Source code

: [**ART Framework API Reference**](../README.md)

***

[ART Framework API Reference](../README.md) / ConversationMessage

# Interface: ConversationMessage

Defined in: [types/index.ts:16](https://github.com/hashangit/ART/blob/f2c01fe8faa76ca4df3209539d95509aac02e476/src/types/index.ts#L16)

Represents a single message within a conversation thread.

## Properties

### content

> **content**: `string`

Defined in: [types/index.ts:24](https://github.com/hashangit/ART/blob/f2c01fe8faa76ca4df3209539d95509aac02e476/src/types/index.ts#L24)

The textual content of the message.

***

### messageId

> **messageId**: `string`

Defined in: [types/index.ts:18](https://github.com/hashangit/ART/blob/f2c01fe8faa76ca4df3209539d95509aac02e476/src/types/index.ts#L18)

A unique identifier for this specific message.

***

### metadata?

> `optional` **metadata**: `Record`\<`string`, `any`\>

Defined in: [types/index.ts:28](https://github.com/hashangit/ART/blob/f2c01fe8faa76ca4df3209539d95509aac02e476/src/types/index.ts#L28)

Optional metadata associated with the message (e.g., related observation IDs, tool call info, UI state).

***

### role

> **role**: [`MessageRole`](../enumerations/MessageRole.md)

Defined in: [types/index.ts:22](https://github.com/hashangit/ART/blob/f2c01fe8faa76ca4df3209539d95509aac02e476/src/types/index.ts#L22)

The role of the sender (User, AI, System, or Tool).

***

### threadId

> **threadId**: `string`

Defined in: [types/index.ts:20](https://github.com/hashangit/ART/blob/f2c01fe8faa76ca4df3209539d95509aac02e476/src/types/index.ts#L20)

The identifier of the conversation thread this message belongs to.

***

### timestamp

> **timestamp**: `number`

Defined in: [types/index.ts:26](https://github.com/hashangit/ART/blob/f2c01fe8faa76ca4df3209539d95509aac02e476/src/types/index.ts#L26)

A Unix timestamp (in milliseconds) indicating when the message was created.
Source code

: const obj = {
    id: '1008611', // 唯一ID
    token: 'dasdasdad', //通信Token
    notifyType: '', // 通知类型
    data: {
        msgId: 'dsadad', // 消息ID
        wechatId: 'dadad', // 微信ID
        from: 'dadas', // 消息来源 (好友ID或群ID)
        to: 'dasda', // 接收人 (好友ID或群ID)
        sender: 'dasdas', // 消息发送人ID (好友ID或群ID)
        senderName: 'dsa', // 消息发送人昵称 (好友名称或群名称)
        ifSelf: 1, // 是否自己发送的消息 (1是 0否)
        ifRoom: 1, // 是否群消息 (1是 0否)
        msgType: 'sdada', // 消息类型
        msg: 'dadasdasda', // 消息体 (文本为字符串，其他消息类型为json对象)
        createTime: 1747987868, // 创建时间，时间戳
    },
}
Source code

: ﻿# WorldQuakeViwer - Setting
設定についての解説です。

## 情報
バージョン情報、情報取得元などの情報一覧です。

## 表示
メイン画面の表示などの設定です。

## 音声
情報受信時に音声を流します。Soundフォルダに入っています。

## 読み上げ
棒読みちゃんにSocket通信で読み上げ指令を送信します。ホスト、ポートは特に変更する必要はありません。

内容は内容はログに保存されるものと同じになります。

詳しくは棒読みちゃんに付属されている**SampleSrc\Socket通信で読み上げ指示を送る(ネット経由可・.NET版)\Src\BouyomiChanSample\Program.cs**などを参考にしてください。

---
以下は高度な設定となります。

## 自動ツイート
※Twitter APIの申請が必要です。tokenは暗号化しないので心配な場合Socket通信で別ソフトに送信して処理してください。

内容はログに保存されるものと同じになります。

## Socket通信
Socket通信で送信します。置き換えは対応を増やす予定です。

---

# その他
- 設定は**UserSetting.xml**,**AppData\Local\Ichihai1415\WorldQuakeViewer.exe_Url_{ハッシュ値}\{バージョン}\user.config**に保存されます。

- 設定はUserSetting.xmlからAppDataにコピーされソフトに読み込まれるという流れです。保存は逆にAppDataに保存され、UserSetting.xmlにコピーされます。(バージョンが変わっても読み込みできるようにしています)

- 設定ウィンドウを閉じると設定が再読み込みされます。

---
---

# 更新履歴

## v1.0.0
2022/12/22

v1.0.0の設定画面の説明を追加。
####################
**What you have to do**.
Using the material above, please reproduce each line exactly.

**Exercise answer**.
Source code

: [**ART Framework API Reference**](../README.md)

***

[ART Framework API Reference](../README.md) / ConversationMessage

# Interface: ConversationMessage

Defined in: [types/index.ts:16](https://github.com/hashangit/ART/blob/f2c01fe8faa76ca4df3209539d95509aac02e476/src/types/index.ts#L16)

Represents a single message within a conversation thread.

## Properties

### content

> **content**: `string`

Defined in: [types/index.ts:24](https://github.com/hashangit/ART/blob/f2c01fe8faa76ca4df3209539d95509aac02e476/src/types/index.ts#L24)

The textual content of the message.

***

### messageId

> **messageId**: `string`

Defined in: [types/index.ts:18](https://github.com/hashangit/ART/blob/f2c01fe8faa76ca4df3209539d95509aac02e476/src/types/index.ts#L18)

A unique identifier for this specific message.

***

### metadata?

> `optional` **metadata**: `Record`\<`string`, `any`\>

Defined in: [types/index.ts:28](https://github.com/hashangit/ART/blob/f2c01fe8faa76ca4df3209539d95509aac02e476/src/types/index.ts#L28)

Optional metadata associated with the message (e.g., related observation IDs, tool call info, UI state).

***

### role

> **role**: [`MessageRole`](../enumerations/MessageRole.md)

Defined in: [types/index.ts:22](https://github.com/hashangit/ART/blob/f2c01fe8faa76ca4df3209539d95509aac02e476/src/types/index.ts#L22)

The role of the sender (User, AI, System, or Tool).

***

### threadId

> **threadId**: `string`

Defined in: [types/index.ts:20](https://github.com/hashangit/ART/blob/f2c01fe8faa76ca4df3209539d95509aac02e476/src/types/index.ts#L20)

The identifier of the conversation thread this message belongs to.

***

### timestamp

> **timestamp**: `number`

Defined in: [types/index.ts:26](https://github.com/hashangit/ART/blob/f2c01fe8faa76ca4df3209539d95509aac02e476/src/types/index.ts#L26)

A Unix timestamp (in milliseconds) indicating when the message was created.
Source code

: const obj = {
    id: '1008611', // 唯一ID
    token: 'dasdasdad', //通信Token
    notifyType: '', // 通知类型
    data: {
        msgId: 'dsadad', // 消息ID
        wechatId: 'dadad', // 微信ID
        from: 'dadas', // 消息来源 (好友ID或群ID)
        to: 'dasda', // 接收人 (好友ID或群ID)
        sender: 'dasdas', // 消息发送人ID (好友ID或群ID)
        senderName: 'dsa', // 消息发送人昵称 (好友名称或群名称)
        ifSelf: 1, // 是否自己发送的消息 (1是 0否)
        ifRoom: 1, // 是否群消息 (1是 0否)
        msgType: 'sdada', // 消息类型
        msg: 'dadasdasda', // 消息体 (文本为字符串，其他消息类型为json对象)
        createTime: 1747987868, // 创建时间，时间戳
    },
}
Source code

: ﻿# WorldQuakeViwer - Setting
設定についての解説です。

## 情報
バージョン情報、情報取得元などの情報一覧です。

## 表示
メイン画面の表示などの設定です。

## 音声
情報受信時に音声を流します。Soundフォルダに入っています。

## 読み上げ
棒読みちゃんにSocket通信で読み上げ指令を送信します。ホスト、ポートは特に変更する必要はありません。

内容は内容はログに保存されるものと同じになります。

詳しくは棒読みちゃんに付属されている**SampleSrc\Socket通信で読み上げ指示を送る(ネット経由可・.NET版)\Src\BouyomiChanSample\Program.cs**などを参考にしてください。

---
以下は高度な設定となります。

## 自動ツイート
※Twitter APIの申請が必要です。tokenは暗号化しないので心配な場合Socket通信で別ソフトに送信して処理してください。

内容はログに保存されるものと同じになります。

## Socket通信
Socket通信で送信します。置き換えは対応を増やす予定です。

---

# その他
- 設定は**UserSetting.xml**,**AppData\Local\Ichihai1415\WorldQuakeViewer.exe_Url_{ハッシュ値}\{バージョン}\user.config**に保存されます。

- 設定はUserSetting.xmlからAppDataにコピーされソフトに読み込まれるという流れです。保存は逆にAppDataに保存され、UserSetting.xmlにコピーされます。(バージョンが変わっても読み込みできるようにしています)

- 設定ウィンドウを閉じると設定が再読み込みされます。

---
---

# 更新履歴

## v1.0.0
2022/12/22

v1.0.0の設定画面の説明を追加。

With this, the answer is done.